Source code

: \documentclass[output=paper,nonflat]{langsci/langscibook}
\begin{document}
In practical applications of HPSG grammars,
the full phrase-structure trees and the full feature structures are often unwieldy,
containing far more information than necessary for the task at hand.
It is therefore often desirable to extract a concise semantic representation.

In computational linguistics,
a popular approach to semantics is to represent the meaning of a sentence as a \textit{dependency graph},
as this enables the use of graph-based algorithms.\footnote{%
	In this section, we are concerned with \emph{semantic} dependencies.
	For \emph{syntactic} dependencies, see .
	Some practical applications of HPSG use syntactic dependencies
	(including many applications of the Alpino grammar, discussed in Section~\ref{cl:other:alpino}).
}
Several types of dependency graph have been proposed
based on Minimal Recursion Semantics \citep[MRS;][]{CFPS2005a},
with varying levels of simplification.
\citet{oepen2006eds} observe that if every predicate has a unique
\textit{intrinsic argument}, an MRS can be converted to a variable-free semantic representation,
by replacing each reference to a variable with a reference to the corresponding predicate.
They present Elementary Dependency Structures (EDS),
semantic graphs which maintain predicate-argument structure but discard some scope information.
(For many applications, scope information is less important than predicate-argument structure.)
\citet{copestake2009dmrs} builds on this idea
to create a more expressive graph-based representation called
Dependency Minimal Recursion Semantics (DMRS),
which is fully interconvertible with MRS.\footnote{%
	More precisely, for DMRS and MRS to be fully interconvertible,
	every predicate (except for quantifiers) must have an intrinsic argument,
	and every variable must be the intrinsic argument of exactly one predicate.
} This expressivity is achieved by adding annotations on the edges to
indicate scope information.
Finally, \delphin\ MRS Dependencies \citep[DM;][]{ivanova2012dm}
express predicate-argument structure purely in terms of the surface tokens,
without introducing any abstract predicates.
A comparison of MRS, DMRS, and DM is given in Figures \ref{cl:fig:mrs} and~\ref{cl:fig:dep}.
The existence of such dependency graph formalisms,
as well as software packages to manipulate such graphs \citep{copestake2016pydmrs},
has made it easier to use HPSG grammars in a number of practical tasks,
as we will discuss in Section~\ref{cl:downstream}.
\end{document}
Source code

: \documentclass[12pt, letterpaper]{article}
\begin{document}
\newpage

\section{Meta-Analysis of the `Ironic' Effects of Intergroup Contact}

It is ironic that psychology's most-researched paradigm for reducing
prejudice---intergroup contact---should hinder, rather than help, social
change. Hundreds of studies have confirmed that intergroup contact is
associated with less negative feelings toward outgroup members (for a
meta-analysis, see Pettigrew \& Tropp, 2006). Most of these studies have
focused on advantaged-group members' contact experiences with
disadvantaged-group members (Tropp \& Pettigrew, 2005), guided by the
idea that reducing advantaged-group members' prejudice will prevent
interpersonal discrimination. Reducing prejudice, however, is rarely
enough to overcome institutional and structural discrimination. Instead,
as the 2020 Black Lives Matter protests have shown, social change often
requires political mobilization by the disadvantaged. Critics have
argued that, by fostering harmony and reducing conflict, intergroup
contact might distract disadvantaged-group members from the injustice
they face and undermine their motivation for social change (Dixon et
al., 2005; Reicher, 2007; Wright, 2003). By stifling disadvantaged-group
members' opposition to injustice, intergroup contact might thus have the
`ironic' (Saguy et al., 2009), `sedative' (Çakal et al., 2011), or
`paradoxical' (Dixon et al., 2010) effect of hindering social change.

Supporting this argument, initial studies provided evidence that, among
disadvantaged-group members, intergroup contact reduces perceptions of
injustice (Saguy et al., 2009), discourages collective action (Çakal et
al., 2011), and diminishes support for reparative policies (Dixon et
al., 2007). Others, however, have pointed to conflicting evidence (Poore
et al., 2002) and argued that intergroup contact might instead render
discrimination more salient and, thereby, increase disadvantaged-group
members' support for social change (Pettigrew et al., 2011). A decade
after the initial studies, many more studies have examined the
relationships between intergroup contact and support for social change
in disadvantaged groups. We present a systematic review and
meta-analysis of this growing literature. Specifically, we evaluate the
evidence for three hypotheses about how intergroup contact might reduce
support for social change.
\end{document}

────────────────

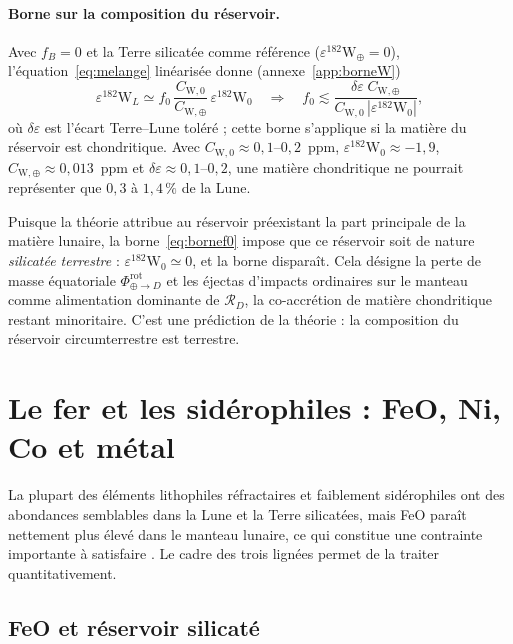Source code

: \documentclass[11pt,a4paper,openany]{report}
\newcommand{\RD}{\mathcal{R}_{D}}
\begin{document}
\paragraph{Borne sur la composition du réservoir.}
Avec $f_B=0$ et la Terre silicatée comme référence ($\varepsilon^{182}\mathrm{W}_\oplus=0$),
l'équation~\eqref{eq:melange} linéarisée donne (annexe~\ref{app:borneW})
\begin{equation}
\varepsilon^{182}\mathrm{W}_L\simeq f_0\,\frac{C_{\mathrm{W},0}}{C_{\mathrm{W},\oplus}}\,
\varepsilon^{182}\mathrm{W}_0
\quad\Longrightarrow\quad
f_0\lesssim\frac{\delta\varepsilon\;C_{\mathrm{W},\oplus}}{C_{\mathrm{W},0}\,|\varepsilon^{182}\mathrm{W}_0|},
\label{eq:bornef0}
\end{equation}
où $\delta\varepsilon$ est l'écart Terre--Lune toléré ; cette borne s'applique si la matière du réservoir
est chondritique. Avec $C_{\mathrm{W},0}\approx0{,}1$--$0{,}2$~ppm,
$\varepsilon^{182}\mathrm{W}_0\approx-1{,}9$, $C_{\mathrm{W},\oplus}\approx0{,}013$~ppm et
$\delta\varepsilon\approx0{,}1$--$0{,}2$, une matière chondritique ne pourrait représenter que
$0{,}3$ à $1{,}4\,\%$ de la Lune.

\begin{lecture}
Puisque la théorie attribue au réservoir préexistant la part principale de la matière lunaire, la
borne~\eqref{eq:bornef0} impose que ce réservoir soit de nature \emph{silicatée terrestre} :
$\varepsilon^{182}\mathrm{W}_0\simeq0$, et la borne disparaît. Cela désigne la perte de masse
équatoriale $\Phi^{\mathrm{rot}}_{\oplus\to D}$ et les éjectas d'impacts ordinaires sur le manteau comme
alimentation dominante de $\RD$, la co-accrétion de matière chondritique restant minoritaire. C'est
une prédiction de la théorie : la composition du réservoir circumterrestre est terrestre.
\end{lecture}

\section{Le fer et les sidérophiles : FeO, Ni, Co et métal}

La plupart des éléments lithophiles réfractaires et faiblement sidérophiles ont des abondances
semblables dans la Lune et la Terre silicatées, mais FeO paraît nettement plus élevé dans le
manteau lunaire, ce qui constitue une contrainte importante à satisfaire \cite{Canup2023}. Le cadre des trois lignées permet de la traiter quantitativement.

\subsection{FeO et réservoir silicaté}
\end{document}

────────────────

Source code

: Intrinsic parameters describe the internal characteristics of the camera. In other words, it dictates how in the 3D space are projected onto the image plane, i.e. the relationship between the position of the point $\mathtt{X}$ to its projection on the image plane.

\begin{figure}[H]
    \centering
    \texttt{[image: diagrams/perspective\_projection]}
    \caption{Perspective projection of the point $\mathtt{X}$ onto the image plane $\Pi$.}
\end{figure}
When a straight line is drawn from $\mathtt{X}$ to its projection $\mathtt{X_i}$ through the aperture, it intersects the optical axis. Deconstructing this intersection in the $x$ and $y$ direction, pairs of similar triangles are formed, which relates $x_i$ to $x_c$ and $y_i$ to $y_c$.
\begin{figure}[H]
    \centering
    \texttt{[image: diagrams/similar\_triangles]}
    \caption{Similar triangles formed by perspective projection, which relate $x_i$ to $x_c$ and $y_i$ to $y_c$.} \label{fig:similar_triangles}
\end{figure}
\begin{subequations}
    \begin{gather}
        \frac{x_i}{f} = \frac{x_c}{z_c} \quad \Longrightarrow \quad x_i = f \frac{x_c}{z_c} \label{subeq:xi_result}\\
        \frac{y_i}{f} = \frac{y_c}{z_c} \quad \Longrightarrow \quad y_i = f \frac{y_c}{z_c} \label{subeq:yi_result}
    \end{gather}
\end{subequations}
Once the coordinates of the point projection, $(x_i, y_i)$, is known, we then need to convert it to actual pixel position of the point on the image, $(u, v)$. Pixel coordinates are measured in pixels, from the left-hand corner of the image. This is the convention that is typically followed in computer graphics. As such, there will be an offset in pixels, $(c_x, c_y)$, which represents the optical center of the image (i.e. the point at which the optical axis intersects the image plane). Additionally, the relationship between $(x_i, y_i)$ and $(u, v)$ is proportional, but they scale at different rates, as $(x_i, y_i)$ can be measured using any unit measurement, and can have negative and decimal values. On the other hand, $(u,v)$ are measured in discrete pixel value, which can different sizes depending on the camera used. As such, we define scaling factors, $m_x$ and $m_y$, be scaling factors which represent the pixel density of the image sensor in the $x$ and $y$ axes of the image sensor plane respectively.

────────────────

_ABOUT THIS EXERCISE:_ For every line above that holds the word "réservoir", report the whole line.

_SOLUTION TO THIS PROBLEM:_
\paragraph{Borne sur la composition du réservoir.}
où $\delta\varepsilon$ est l'écart Terre--Lune toléré ; cette borne s'applique si la matière du réservoir
Puisque la théorie attribue au réservoir préexistant la part principale de la matière lunaire, la
borne~\eqref{eq:bornef0} impose que ce réservoir soit de nature \emph{silicatée terrestre} :
une prédiction de la théorie : la composition du réservoir circumterrestre est terrestre.
\subsection{FeO et réservoir silicaté}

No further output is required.